A Network Connecting School Leaders From Around The Globe
I had the fortunate opportunity to stumble on George's work in 2007 and continue to follow George through many online communities. You can read more about George's work on Connectivism: A Learning Theory for the Digital Age at http://www.elearnspace.org/Articles/connectivism.htm I found this Q & A with Mary Grush from Campus Technology below thought provoking as well!
Seeking Systemic Change: Higher Education in a Digital, Networked Age by Mary Grush
A Q & A with George Siemens
By Mary Grush on 6/20/12 in Campus Technology
A widely recognized thought leader, author, and researcher in higher education, George Siemens (photo, right) is the Associate Director of the Technology Enhanced Knowledge Research Institute at Athabasca University, leading the learning analytics research team. His analyses of the challenges facing higher education and the corresponding changes to higher education practice and to our institutions take a holistic view: They consider core values as well as the complex the interactions of digital environments and emerging trends in learning organizations.
Siemens says, "The changing way we create and share knowledge is at the core of what's driving education. It's not the fact that we have mobiles and the Web that requires education to change, but rather that we are using these technologies to begin circumventing existing knowledge processes. And what we do with knowledge determines the types of institutions we need." Here, Campus Technology asked Siemens for his perspectives on the groundswell of change apparent in higher education.

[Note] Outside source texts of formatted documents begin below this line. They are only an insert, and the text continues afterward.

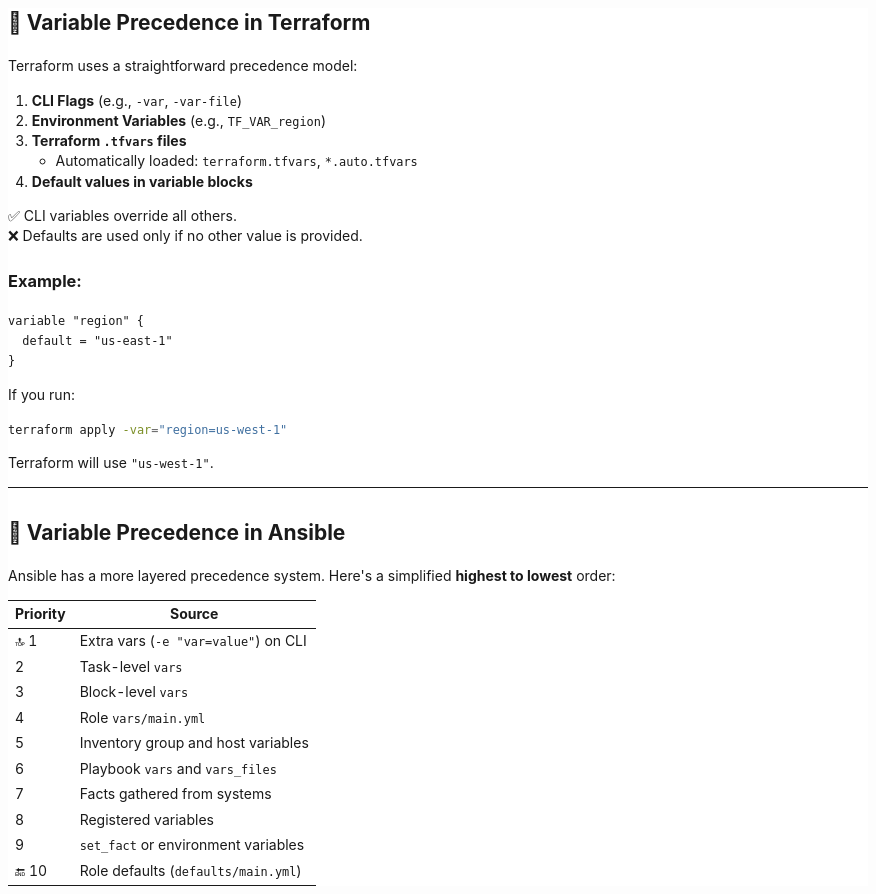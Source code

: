 
## 🔹 Variable Precedence in Terraform

Terraform uses a straightforward precedence model:

1. **CLI Flags** (e.g., `-var`, `-var-file`)
2. **Environment Variables** (e.g., `TF_VAR_region`)
3. **Terraform `.tfvars` files**
   - Automatically loaded: `terraform.tfvars`, `*.auto.tfvars`
4. **Default values in variable blocks**

✅ CLI variables override all others.  
❌ Defaults are used only if no other value is provided.

### Example:
```hcl
variable "region" {
  default = "us-east-1"
}
```

If you run:
```bash
terraform apply -var="region=us-west-1"
```

Terraform will use `"us-west-1"`.

---

## 🔸 Variable Precedence in Ansible

Ansible has a more layered precedence system. Here's a simplified **highest to lowest** order:

| Priority | Source                                            |
|----------|---------------------------------------------------|
| 🔝 1     | Extra vars (`-e "var=value"`) on CLI              |
| 2        | Task-level `vars`                                 |
| 3        | Block-level `vars`                                |
| 4        | Role `vars/main.yml`                              |
| 5        | Inventory group and host variables                |
| 6        | Playbook `vars` and `vars_files`                  |
| 7        | Facts gathered from systems                       |
| 8        | Registered variables                              |
| 9        | `set_fact` or environment variables               |
| 🔚 10     | Role defaults (`defaults/main.yml`)               |

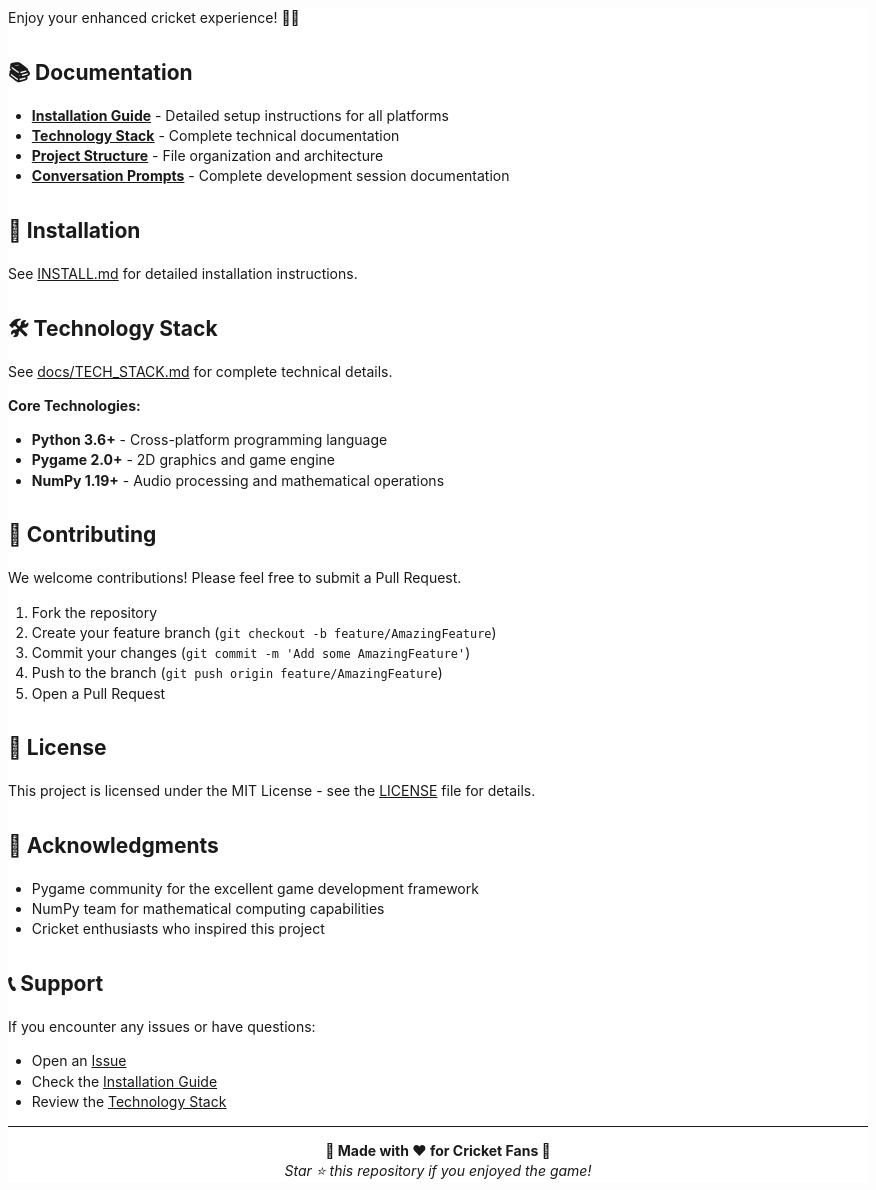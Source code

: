 Enjoy your enhanced cricket experience! 🏏✨

## 📚 Documentation

- **[Installation Guide](INSTALL.md)** - Detailed setup instructions for all platforms
- **[Technology Stack](docs/TECH_STACK.md)** - Complete technical documentation
- **[Project Structure](PROJECT_STRUCTURE.md)** - File organization and architecture
- **[Conversation Prompts](CONVERSATION_PROMPTS.txt)** - Complete development session documentation

## 🚀 Installation

See [INSTALL.md](INSTALL.md) for detailed installation instructions.

## 🛠️ Technology Stack

See [docs/TECH_STACK.md](docs/TECH_STACK.md) for complete technical details.

**Core Technologies:**
- **Python 3.6+** - Cross-platform programming language
- **Pygame 2.0+** - 2D graphics and game engine
- **NumPy 1.19+** - Audio processing and mathematical operations

## 🤝 Contributing

We welcome contributions! Please feel free to submit a Pull Request.

1. Fork the repository
2. Create your feature branch (`git checkout -b feature/AmazingFeature`)
3. Commit your changes (`git commit -m 'Add some AmazingFeature'`)
4. Push to the branch (`git push origin feature/AmazingFeature`)
5. Open a Pull Request

## 📄 License

This project is licensed under the MIT License - see the [LICENSE](LICENSE) file for details.

## 🙏 Acknowledgments

- Pygame community for the excellent game development framework
- NumPy team for mathematical computing capabilities
- Cricket enthusiasts who inspired this project

## 📞 Support

If you encounter any issues or have questions:
- Open an [Issue](https://github.com/yourusername/enhanced-retro-cricket/issues)
- Check the [Installation Guide](INSTALL.md)
- Review the [Technology Stack](docs/TECH_STACK.md)

---

<div align="center">
  <b>🏏 Made with ❤️ for Cricket Fans 🏏</b>
  <br>
  <i>Star ⭐ this repository if you enjoyed the game!</i>
</div>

Mary Grush: We are hearing a lot recently about change in higher education. What is one of the leading indicators of change?
George Siemens: Today, we see half of the education equation, the learners, doing fascinating things with content and ideas, while much of the other half, the faculty, is still taking a dissemination approach to curriculum. There are obviously numerous other areas--economic, policy, technological--where significant change is occurring around higher education, but, the unit of currency in higher education is knowledge. When principal agents in the education system start doing different things with knowledge, it is time to pay attention.
Grush: If students are doing different things with knowledge now, is it just a matter of academics catching up, and also changing?
Siemens: Academics are not driving the change bus. Leadership in traditional universities has been grossly negligent in preparing the academy for the economic and technological reality it now faces. They have not developed the systemic capacity of the university to function in a digital, networked age.